> [DIRECTIONS]: Transcription, pictures excluded: write out the data below exactly.
--- START ---
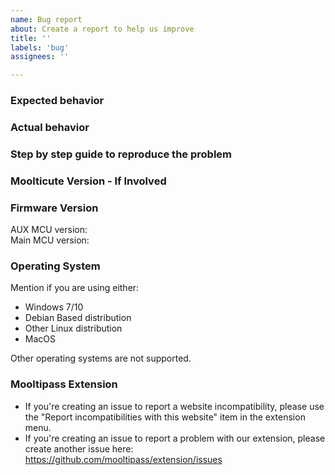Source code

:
 ```yaml
---
name: Bug report
about: Create a report to help us improve
title: ''
labels: 'bug'
assignees: ''

---
```


### Expected behavior

### Actual behavior

### Step by step guide to reproduce the problem

### Moolticute Version - If Involved

### Firmware Version
AUX MCU version:  
Main MCU version:  

### Operating System
Mention if you are using either:
- Windows 7/10
- Debian Based distribution
- Other Linux distribution
- MacOS  
  
Other operating systems are not supported.

### Mooltipass Extension
- If you're creating an issue to report a website incompatibility, please use the "Report incompatibilities with this website" item in the extension menu.
- If you're creating an issue to report a problem with our extension, please create another issue here: 
https://github.com/mooltipass/extension/issues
--- END ---
> [EXPECTED ANSWER]:
Source code

:
 ```yaml
---
name: Bug report
about: Create a report to help us improve
title: ''
labels: 'bug'
assignees: ''

---
```


### Expected behavior

### Actual behavior

### Step by step guide to reproduce the problem

### Moolticute Version - If Involved

### Firmware Version
AUX MCU version:  
Main MCU version:  

### Operating System
Mention if you are using either:
- Windows 7/10
- Debian Based distribution
- Other Linux distribution
- MacOS  
  
Other operating systems are not supported.

### Mooltipass Extension
- If you're creating an issue to report a website incompatibility, please use the "Report incompatibilities with this website" item in the extension menu.
- If you're creating an issue to report a problem with our extension, please create another issue here: 
https://github.com/mooltipass/extension/issues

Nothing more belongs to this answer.